Le Winner!
Recherche menée par Robert Gil
Qui n’a jamais entendu dire à propos d’un dirigeant d’entreprise : « il s’est fait tout seul, personne ne l’a aidé ». Quel est ce concept ? curieux ? Toutes les entreprises sont aidées d’une manière ou d’une autre, directement par les exonérations de cotisations, les diverses subventions, les crédits d’impôts, les allègements fiscaux, ou indirectement par les conditions favorables que la collectivité crée pour son développement : la formation de ses salariés, les infrastructures ainsi que les services publics et le tissu économique et social mis en place depuis des générations. Une entreprise n’est pas un ovni qui vivrait dans un monde parallèle. Une entreprise vit en interaction étroite avec son environnement économique, social et politique. Beaucoup d’entreprises parmi les plus importantes se sont même créées grâce à l’Etat en fabriquant du matériel militaire ou des infrastructures financées par les contribuables. D’autres se sont contentées de profiter des privatisations pour s’approprier les entreprises publiques qui appartenaient à tous. Non seulement ces privatisations n’ont rien créé, mais elles ont même détruit des emplois pour augmenter les dividendes des actionnaires. Ces entreprises qui ont été financées par l’ensemble des Français appartiennent maintenant à quelques privilégiés proches du pouvoir, qui engrangent les bénéfices. L’exemple le plus frappant est Vinci, et les autoroutes.

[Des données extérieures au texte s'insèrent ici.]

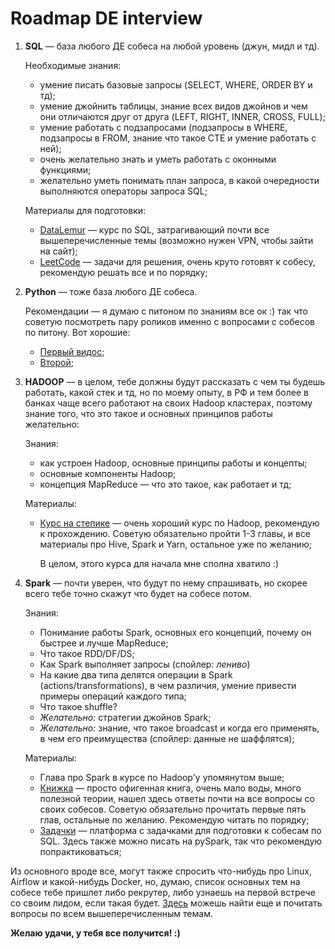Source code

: # Roadmap DE interview
1. **SQL** &mdash; база любого ДЕ собеса на любой уровень (джун, мидл и тд).
   
   Необходимые знания:
   * умение писать базовые запросы (SELECT, WHERE, ORDER BY и тд);
   * умение джойнить таблицы, знание всех видов джойнов и чем они отличаются друг от друга (LEFT, RIGHT, INNER, CROSS, FULL);
   * умение работать с подзапросами (подзапросы в WHERE, подзапросы в FROM, знание что такое CTE и умение работать с ней);
   * очень желательно знать и уметь работать с оконными функциями;
   * желательно уметь понимать план запроса, в какой очередности выполняются операторы запроса SQL;

   Материалы для подготовки:
   * [DataLemur](https://datalemur.com/sql-tutorial) &mdash; курс по SQL, затрагивающий почти все вышеперечисленные темы (возможно нужен VPN, чтобы зайти на сайт);
   * [LeetCode](https://leetcode.com/studyplan/top-sql-50/) &mdash; задачи для решения, очень круто готовят к собесу, рекомендую решать все и по порядку;

2. **Python** &mdash; тоже база любого ДЕ собеса.

   Рекомендации &mdash; я думаю с питоном по знаниям все ок :) так что советую посмотреть пару роликов именно с вопросами с собесов по питону. Вот хорошие:
   * [Первый видос](https://www.youtube.com/watch?v=BoazgBZ4D7k);
   * [Второй](https://youtu.be/25xUoLye53w?si=GG02X_gJlZmxvZei);

4. **HADOOP** &mdash; в целом, тебе должны будут рассказать с чем ты будешь работать, какой стек и тд, но по моему опыту, в РФ и тем более в банках чаще всего работают на своих Hadoop кластерах, поэтому знание того, что это такое и основных принципов работы желательно:

   Знания:
   * как устроен Hadoop, основные принципы работы и концепты;
   * основные компоненты Hadoop;
   * концепция MapReduce &mdash; что это такое, как работает и тд;

    Материалы:
   * [Курс на степике](https://stepik.org/course/150/) &mdash; очень хороший курс по Hadoop, рекомендую к прохождению. Советую обязательно пройти 1-3 главы, и все материалы про Hive, Spark и Yarn, остальное уже по желанию;

     В целом, этого курса для начала мне сполна хватило :)

  5. **Spark** &mdash; почти уверен, что будут по нему спрашивать, но скорее всего тебе точно скажут что будет на собесе потом.

     Знания:
     * Понимание работы Spark, основных его концепций, почему он быстрее и лучше MapReduce;
     * Что такое RDD/DF/DS;
     * Как Spark выполняет запросы (спойлер: _лениво_)
     * На какие два типа делятся операции в Spark (actions/transformations), в чем различия, умение привести примеры операций каждого типа;
     * Что такое shuffle?
     * _Желательно:_ стратегии джойнов Spark;
     * _Желательно:_ знание, что такое broadcast и когда его применять, в чем его преимущества (спойлер: данные не шаффлятся);
    
     Материалы:
     * Глава про Spark в курсе по Hadoop'у упомянутом выше;
     * [Книжка](https://drive.google.com/file/d/1F-uAeAdEyr7XddGK_RtBnWYLyHALjrlH/view?usp=sharing) &mdash; просто офигенная книга, очень мало воды, много полезной теории, нашел здесь ответы почти на все вопросы со своих собесов. Советую обязательно прочитать первые пять глав, остальные по желанию. Рекомендую читать по порядку;
     * [Задачки](https://platform.stratascratch.com/coding?is_freemium=1&user_solution_state=unsolved&code_type=6&order_field=difficulty) &mdash; платформа с задачками для подготовки к собесам по SQL. Здесь также можно писать на pySpark, так что рекомендую попрактиковаться;
    
Из основного вроде все, могут также спросить что-нибудь про Linux, Airflow и какой-нибудь Docker, но, думаю, список основных тем на собесе тебе пришлет либо рекрутер, либо узнаешь на первой встрече со своим лидом, если такая будет.
[Здесь](https://github.com/OBenner/data-engineering-interview-questions/tree/master) можешь найти еще и почитать вопросы по всем вышеперечисленным темам.

**Желаю удачи, у тебя все получится! :)**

Il y a aussi le célèbre « quand on veut, on peut ». Encore un mythe outrageusement simplificateur : pour une personne compétente et déterminée qui réussit, combien de bonnes volontés galèrent, juste parce qu’elles n’auront pas eu autant de chance, malgré leurs qualités ? Et combien d’autres, au contraire, réussissent juste parce qu’elles ont eu la chance d’être au bon endroit au bon moment, ou de s’être lancées un peu par hasard dans une activité qui au final, pour des facteurs externes, s’est avérée très profitable ? Je pense que l’humilité devrait être de mise, car même si ces personnes ont réussi, qui a payé leurs études, formé leurs salariés, construit et entretenu les routes et toutes les infrastructures qu’elles utilisent pour leur activité ? Donc même le « quand on veut on peut », on ne se fait pas tout seul, mais grâce aussi au travail et à la bonne volonté de tous les intervenants de la société, passés et présents, car il est impossible de s´enrichir seul dans son coin sans le concours du reste de la société. Et lorsque ces winners qui se sont faits tout seuls ont des problèmes, ils n’assument plus rien et viennent pleurer pour avoir l’aide du groupe, c’est-à-dire la collectivité … qui bizarrement redevient ce qu’elle a toujours été : incontournable !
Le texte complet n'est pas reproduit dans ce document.